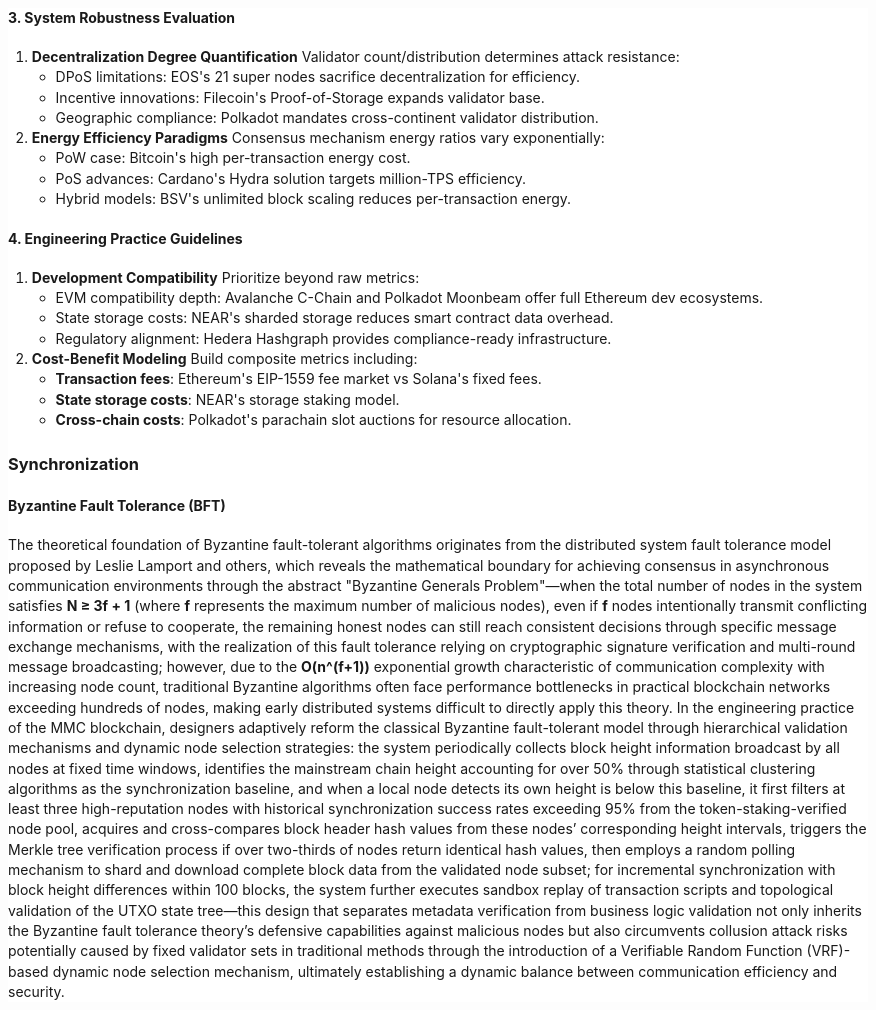 #### 3. System Robustness Evaluation

1. **Decentralization Degree Quantification**
   Validator count/distribution determines attack resistance:
   - DPoS limitations: EOS's 21 super nodes sacrifice decentralization for efficiency.
   - Incentive innovations: Filecoin's Proof-of-Storage expands validator base.
   - Geographic compliance: Polkadot mandates cross-continent validator distribution.
2. **Energy Efficiency Paradigms**
   Consensus mechanism energy ratios vary exponentially:
   - PoW case: Bitcoin's high per-transaction energy cost.
   - PoS advances: Cardano's Hydra solution targets million-TPS efficiency.
   - Hybrid models: BSV's unlimited block scaling reduces per-transaction energy.

#### 4. Engineering Practice Guidelines

1. **Development Compatibility**
   Prioritize beyond raw metrics:
   - EVM compatibility depth: Avalanche C-Chain and Polkadot Moonbeam offer full Ethereum dev ecosystems.
   - State storage costs: NEAR's sharded storage reduces smart contract data overhead.
   - Regulatory alignment: Hedera Hashgraph provides compliance-ready infrastructure.
2. **Cost-Benefit Modeling**
   Build composite metrics including:
   - **Transaction fees**: Ethereum's EIP-1559 fee market vs Solana's fixed fees.
   - **State storage costs**: NEAR's storage staking model.
   - **Cross-chain costs**: Polkadot's parachain slot auctions for resource allocation.

### Synchronization

#### **Byzantine Fault Tolerance (BFT)**

The theoretical foundation of Byzantine fault-tolerant algorithms originates from the distributed system fault tolerance model proposed by Leslie Lamport and others, which reveals the mathematical boundary for achieving consensus in asynchronous communication environments through the abstract "Byzantine Generals Problem"—when the total number of nodes in the system satisfies **N ≥ 3f + 1** (where **f** represents the maximum number of malicious nodes), even if **f** nodes intentionally transmit conflicting information or refuse to cooperate, the remaining honest nodes can still reach consistent decisions through specific message exchange mechanisms, with the realization of this fault tolerance relying on cryptographic signature verification and multi-round message broadcasting; however, due to the **O(n^(f+1))** exponential growth characteristic of communication complexity with increasing node count, traditional Byzantine algorithms often face performance bottlenecks in practical blockchain networks exceeding hundreds of nodes, making early distributed systems difficult to directly apply this theory. In the engineering practice of the MMC blockchain, designers adaptively reform the classical Byzantine fault-tolerant model through hierarchical validation mechanisms and dynamic node selection strategies: the system periodically collects block height information broadcast by all nodes at fixed time windows, identifies the mainstream chain height accounting for over 50% through statistical clustering algorithms as the synchronization baseline, and when a local node detects its own height is below this baseline, it first filters at least three high-reputation nodes with historical synchronization success rates exceeding 95% from the token-staking-verified node pool, acquires and cross-compares block header hash values from these nodes’ corresponding height intervals, triggers the Merkle tree verification process if over two-thirds of nodes return identical hash values, then employs a random polling mechanism to shard and download complete block data from the validated node subset; for incremental synchronization with block height differences within 100 blocks, the system further executes sandbox replay of transaction scripts and topological validation of the UTXO state tree—this design that separates metadata verification from business logic validation not only inherits the Byzantine fault tolerance theory’s defensive capabilities against malicious nodes but also circumvents collusion attack risks potentially caused by fixed validator sets in traditional methods through the introduction of a Verifiable Random Function (VRF)-based dynamic node selection mechanism, ultimately establishing a dynamic balance between communication efficiency and security.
★ ★ ★
** Description of the task **
What you return should be only the exact lines from the top of the entries through the line with "- **Transaction fees**: Ethereum's", minus the pictures.

** Exercise output **
 #### 3. System Robustness Evaluation

1. **Decentralization Degree Quantification**
   Validator count/distribution determines attack resistance:
   - DPoS limitations: EOS's 21 super nodes sacrifice decentralization for efficiency.
   - Incentive innovations: Filecoin's Proof-of-Storage expands validator base.
   - Geographic compliance: Polkadot mandates cross-continent validator distribution.
2. **Energy Efficiency Paradigms**
   Consensus mechanism energy ratios vary exponentially:
   - PoW case: Bitcoin's high per-transaction energy cost.
   - PoS advances: Cardano's Hydra solution targets million-TPS efficiency.
   - Hybrid models: BSV's unlimited block scaling reduces per-transaction energy.

#### 4. Engineering Practice Guidelines

1. **Development Compatibility**
   Prioritize beyond raw metrics:
   - EVM compatibility depth: Avalanche C-Chain and Polkadot Moonbeam offer full Ethereum dev ecosystems.
   - State storage costs: NEAR's sharded storage reduces smart contract data overhead.
   - Regulatory alignment: Hedera Hashgraph provides compliance-ready infrastructure.
2. **Cost-Benefit Modeling**
   Build composite metrics including:
   - **Transaction fees**: Ethereum's EIP-1559 fee market vs Solana's fixed fees.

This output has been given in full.